Se ci fosse luce, sarebbe bellissimo
Furono in tanti a orbitare intorno al sequestro di Aldo Moro, più o meno implicati. Stavano tutti, però, all’esterno di quelle mura claustrofobiche della prigione di via Montalcini 8. E questo è ciò che Marco Bellocchio, nella serie tv in onda su Rai1, Esterno notte, vuole raccontare: non il sequestro visto dall’interno, immaginato e ricostruito, ma dall’esterno, forse ancora più difficile da ripercorrere. A questa narrazione, il regista non è nuovo, perché nel 2003 usciva nelle sale il film Buongiorno, notte, ispirato al libro dell’ex brigatista Anna Laura Braghetti Il prigioniero, edito da Feltrinelli. A interpretare Aldo Moro, questa volta, vedremo Fabrizio Gifuni, autore del libro Con il vostro irridente silenzio (Feltrinelli, 2022), circondato da un cast eccezionale: Margherita Buy nel ruolo di Eleonora Moro, Toni Servillo in quello di Paolo VI, Gabriel Montesi come il brigatista Valerio Morucci e Daniela Marra come Adriana Faranda.

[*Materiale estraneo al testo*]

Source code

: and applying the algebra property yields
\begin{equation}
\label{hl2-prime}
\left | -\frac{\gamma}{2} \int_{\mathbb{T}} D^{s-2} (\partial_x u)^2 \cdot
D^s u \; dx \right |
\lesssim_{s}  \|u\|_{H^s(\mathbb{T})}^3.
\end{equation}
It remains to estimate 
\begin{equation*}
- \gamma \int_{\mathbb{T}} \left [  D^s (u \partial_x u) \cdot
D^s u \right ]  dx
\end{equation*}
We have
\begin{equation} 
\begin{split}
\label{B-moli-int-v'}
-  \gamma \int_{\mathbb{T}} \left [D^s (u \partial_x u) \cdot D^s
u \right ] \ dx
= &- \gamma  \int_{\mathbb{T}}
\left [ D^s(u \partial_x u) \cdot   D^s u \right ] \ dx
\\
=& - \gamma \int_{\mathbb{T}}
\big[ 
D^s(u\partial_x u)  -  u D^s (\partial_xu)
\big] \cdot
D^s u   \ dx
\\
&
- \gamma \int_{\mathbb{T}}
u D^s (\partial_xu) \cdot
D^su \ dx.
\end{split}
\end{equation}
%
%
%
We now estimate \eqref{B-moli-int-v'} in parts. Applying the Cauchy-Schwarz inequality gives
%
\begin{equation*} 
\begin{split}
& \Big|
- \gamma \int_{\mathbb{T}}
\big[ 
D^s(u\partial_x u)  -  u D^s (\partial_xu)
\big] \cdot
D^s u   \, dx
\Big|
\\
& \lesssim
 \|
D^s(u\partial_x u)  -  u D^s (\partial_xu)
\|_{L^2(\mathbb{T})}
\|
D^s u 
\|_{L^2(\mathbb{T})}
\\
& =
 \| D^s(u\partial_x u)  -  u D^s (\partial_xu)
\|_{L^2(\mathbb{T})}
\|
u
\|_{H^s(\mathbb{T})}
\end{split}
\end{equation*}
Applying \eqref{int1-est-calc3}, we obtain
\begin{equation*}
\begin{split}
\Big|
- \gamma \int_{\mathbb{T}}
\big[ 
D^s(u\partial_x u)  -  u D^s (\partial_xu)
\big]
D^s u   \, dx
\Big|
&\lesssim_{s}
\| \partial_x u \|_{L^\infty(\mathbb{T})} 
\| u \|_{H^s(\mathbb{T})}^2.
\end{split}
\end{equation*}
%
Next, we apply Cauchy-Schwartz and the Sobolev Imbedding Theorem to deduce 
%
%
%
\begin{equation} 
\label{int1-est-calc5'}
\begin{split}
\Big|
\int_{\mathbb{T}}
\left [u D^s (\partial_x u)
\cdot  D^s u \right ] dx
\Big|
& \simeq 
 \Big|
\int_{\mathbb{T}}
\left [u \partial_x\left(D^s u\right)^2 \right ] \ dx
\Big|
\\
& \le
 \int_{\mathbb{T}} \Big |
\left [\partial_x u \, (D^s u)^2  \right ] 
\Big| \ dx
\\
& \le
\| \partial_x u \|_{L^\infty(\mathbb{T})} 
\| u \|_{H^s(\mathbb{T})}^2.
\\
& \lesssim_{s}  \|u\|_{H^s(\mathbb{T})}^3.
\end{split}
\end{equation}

Aldo Moro durante la prigionia parla, ricorda, risponde, interroga, confessa, accusa, si congeda. Scrive lettere e compone un lungo Memoriale, che è discorso politico, storico, personale. In questo testo, originariamente destinato al teatro, Fabrizio Gifuni riannoda quelle pagine.
La serie è stata presentata a Cannes ed è stata accolta da oltre dieci minuti di applausi. L’idea di giocare sulla maratona della serialità anziché sulla finestra del film è stata abbracciata dal regista per potersi prendere il proprio tempo e raccontare, da molteplici punti di vista, una vicenda nota e ripresa da più media. La novità di sguardo di questa serie le ha valso l’Award for Innovative Storytelling agli EFA 2022, mentre i riconoscimenti di critica sono stati diversi e internazionali. Da “Le Monde” che giudica Esterno notte «un dramma shakespeariano in sei atti», a “Liberation” che scrive che «Bellocchio trasforma il piombo in oro rivisitando un trauma nazionale grazie a una serie magistrale e feroce che somiglia soprattutto a un film fiume in sei atti», i pareri sono più che entusiasti.
La prima puntata – in onda il 14 novembre – racconta del 16 marzo ’78: in via Fani, a Roma, il giorno del voto di fiducia al governo Andreotti IV, Aldo Moro, presidente della Democrazia Cristiana, è rapito dalle Brigate Rosse. Dei cinque agenti della scorta nessuno sopravvive all’agguato. Nella seconda parte entra in scena, durante la prigionia di Moro, Paolo VI, amico personale dell’onorevole, che segue la vicenda con apprensione e partecipazione, tanto da ammalarsi. Tra le fila dei brigatisti, intanto, comincia a serpeggiare il dubbio che poi porterà a mettere ai voti l’esecuzione di Moro; particolarmente titubante è proprio Adriana Faranda. Il 16 novembre, per la conclusione, vedremo i tentativi di Eleonora Moro di intercedere in favore del marito, ma la linea dura dello Stato impedirà qualsiasi compromesso o trattativa con i terroristi. Del tragico epilogo di cui tutti sappiamo e che racconterà quest’ultima parte della serie, Benedetta Tobagi ha scritto per noi un articolo nel giorno dell’anniversario della morte di Aldo Moro.
Una serie feroce che ci mette di fronte a uno degli episodi più drammatici della nostra storia nazionale. Un punto di vista autoriale e artistico per raccontare un contesto, una responsabilità e una politica ancora da indagare e da comprendere.